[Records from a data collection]
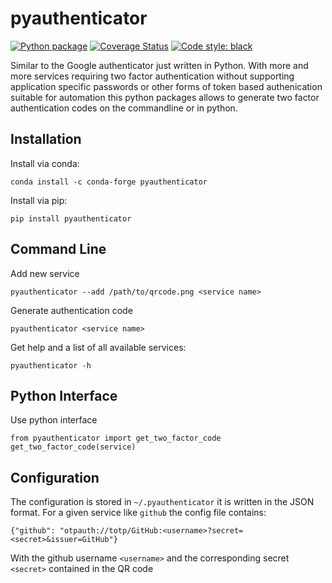 # pyauthenticator
[![Python package](https://github.com/pyscioffice/pyauthenticator/actions/workflows/unittest.yml/badge.svg?branch=master)](https://github.com/pyscioffice/pyauthenticator/actions/workflows/unittest.yml)
[![Coverage Status](https://coveralls.io/repos/github/pyscioffice/pyauthenticator/badge.svg?branch=master)](https://coveralls.io/github/pyscioffice/pyauthenticator?branch=master)
[![Code style: black](https://img.shields.io/badge/code%20style-black-000000.svg)](https://github.com/psf/black)

Similar to the Google authenticator just written in Python. With more and more services requiring two factor
authentication without supporting application specific passwords or other forms of token based authenication
suitable for automation this python packages allows to generate two factor authentication codes on the commandline
or in python.

## Installation
Install via conda:
```
conda install -c conda-forge pyauthenticator
```

Install via pip:
```
pip install pyauthenticator
```

## Command Line
Add new service
```
pyauthenticator --add /path/to/qrcode.png <service name>
```

Generate authentication code
```
pyauthenticator <service name>
```

Get help and a list of all available services:
```
pyauthenticator -h
```

## Python Interface
Use python interface
```
from pyauthenticator import get_two_factor_code
get_two_factor_code(service)
```

## Configuration
The configuration is stored in `~/.pyauthenticator` it is written in the JSON format. For a given service like `github`
the config file contains:
```
{"github": "otpauth://totp/GitHub:<username>?secret=<secret>&issuer=GitHub"}
```
With the github username `<username>` and the corresponding secret `<secret>` contained in the QR code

*Problem to solve:* Check each line above for the word "pyscioffice" and copy the ones that have it.

*Response to the exercise:*
[![Python package](https://github.com/pyscioffice/pyauthenticator/actions/workflows/unittest.yml/badge.svg?branch=master)](https://github.com/pyscioffice/pyauthenticator/actions/workflows/unittest.yml)
[![Coverage Status](https://coveralls.io/repos/github/pyscioffice/pyauthenticator/badge.svg?branch=master)](https://coveralls.io/github/pyscioffice/pyauthenticator?branch=master)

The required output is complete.